### [ASSIGNED TASK]
Working through the records below, count the lines that include "danger". The reply is that number alone.

━━━━━━━━

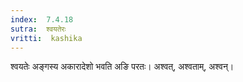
 ```yaml
---
index:  7.4.18
sutra:  श्वयतेरः
vritti:  kashika 
---
```


श्वयतेः अङ्गस्य अकारादेशो भवति अङि परतः। अश्वत्, अश्वताम्, अश्वन्।

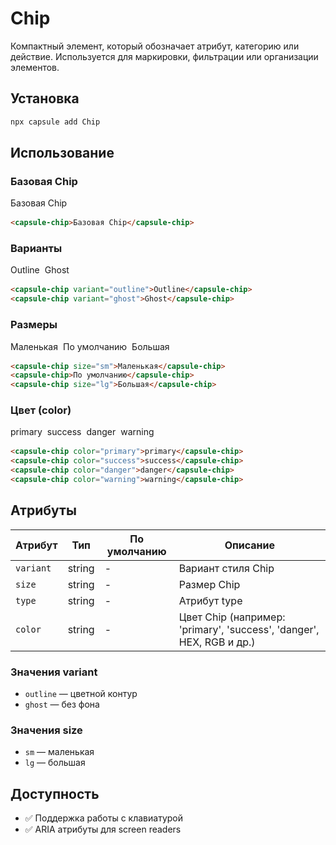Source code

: # Chip

Компактный элемент, который обозначает атрибут, категорию или действие. Используется для маркировки, фильтрации или организации элементов.

## Установка

```bash
npx capsule add Chip
```

## Использование

### Базовая Chip

<div style="margin: 1rem 0;"><capsule-chip>Базовая Chip</capsule-chip></div>

```html
<capsule-chip>Базовая Chip</capsule-chip>
```

### Варианты

<div style="margin: 1rem 0; display: flex; gap: 0.5rem; flex-wrap: wrap;">
<capsule-chip variant="outline">Outline</capsule-chip>
<capsule-chip variant="ghost">Ghost</capsule-chip>
</div>

```html
<capsule-chip variant="outline">Outline</capsule-chip>
<capsule-chip variant="ghost">Ghost</capsule-chip>
```

### Размеры

<div style="margin: 1rem 0; display: flex; gap: 0.5rem; flex-wrap: wrap; align-items: center;">
<capsule-chip size="sm">Маленькая</capsule-chip>
<capsule-chip>По умолчанию</capsule-chip>
<capsule-chip size="lg">Большая</capsule-chip>
</div>

```html
<capsule-chip size="sm">Маленькая</capsule-chip>
<capsule-chip>По умолчанию</capsule-chip>
<capsule-chip size="lg">Большая</capsule-chip>
```

### Цвет (color)

<div style="margin: 1rem 0; display: flex; gap: 0.5rem; flex-wrap: wrap; align-items: center;">
  <capsule-chip color="primary">primary</capsule-chip>
  <capsule-chip color="success">success</capsule-chip>
  <capsule-chip color="danger">danger</capsule-chip>
  <capsule-chip color="warning">warning</capsule-chip>
</div>

```html
<capsule-chip color="primary">primary</capsule-chip>
<capsule-chip color="success">success</capsule-chip>
<capsule-chip color="danger">danger</capsule-chip>
<capsule-chip color="warning">warning</capsule-chip>
```

## Атрибуты

| Атрибут   | Тип    | По умолчанию | Описание                                                             |
| --------- | ------ | ------------ | -------------------------------------------------------------------- |
| `variant` | string | -            | Вариант стиля Chip                                                   |
| `size`    | string | -            | Размер Chip                                                          |
| `type`    | string | -            | Атрибут type                                                         |
| `color`   | string | -            | Цвет Chip (например: 'primary', 'success', 'danger', HEX, RGB и др.) |

### Значения variant

- `outline` — цветной контур
- `ghost` — без фона

### Значения size

- `sm` — маленькая
- `lg` — большая

## Доступность

- ✅ Поддержка работы с клавиатурой
- ✅ ARIA атрибуты для screen readers
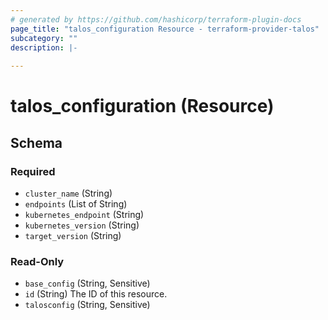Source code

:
 ```yaml
---
# generated by https://github.com/hashicorp/terraform-plugin-docs
page_title: "talos_configuration Resource - terraform-provider-talos"
subcategory: ""
description: |-
  
---
```


# talos_configuration (Resource)





<!-- schema generated by tfplugindocs -->
## Schema

### Required

- `cluster_name` (String)
- `endpoints` (List of String)
- `kubernetes_endpoint` (String)
- `kubernetes_version` (String)
- `target_version` (String)

### Read-Only

- `base_config` (String, Sensitive)
- `id` (String) The ID of this resource.
- `talosconfig` (String, Sensitive)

━━━━━━━━

### [FINAL ANSWER]
3